Content starts

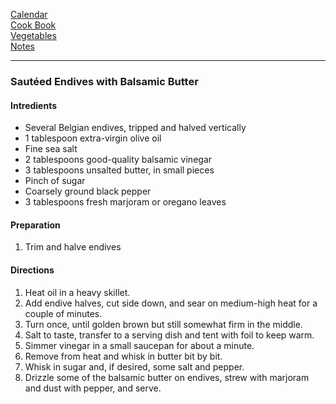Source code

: [Calendar]()    
[Cook Book]()   
[Vegetables]()   
[Notes]()   

-----    

### Sautéed Endives with Balsamic Butter    

#### Intredients    
* Several Belgian endives, tripped and halved vertically     
* 1 tablespoon extra-virgin olive oil    
* Fine sea salt    
* 2 tablespoons good-quality balsamic vinegar    
* 3 tablespoons unsalted butter, in small pieces    
* Pinch of sugar    
* Coarsely ground black pepper    
* 3 tablespoons fresh marjoram or oregano leaves    


#### Preparation    
1. Trim and halve endives    

#### Directions   
1. Heat oil in a heavy skillet.
2. Add endive halves, cut side down, and sear on medium-high heat for a couple of minutes.
3. Turn once, until golden brown but still somewhat firm in the middle.
4. Salt to taste, transfer to a serving dish and tent with foil to keep warm.
5. Simmer vinegar in a small saucepan for about a minute.
6. Remove from heat and whisk in butter bit by bit.
7. Whisk in sugar and, if desired, some salt and pepper.
8. Drizzle some of the balsamic butter on endives, strew with marjoram and dust with pepper, and serve.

Content ends

◆ PROBLEM TO WORK ON ◆
Exact retyping is needed for the line with "3. Turn once, until" and for each line after it through the end of the listing above; no other lines belong.

◆ YOUR RESPONSE ◆
3. Turn once, until golden brown but still somewhat firm in the middle.
4. Salt to taste, transfer to a serving dish and tent with foil to keep warm.
5. Simmer vinegar in a small saucepan for about a minute.
6. Remove from heat and whisk in butter bit by bit.
7. Whisk in sugar and, if desired, some salt and pepper.
8. Drizzle some of the balsamic butter on endives, strew with marjoram and dust with pepper, and serve.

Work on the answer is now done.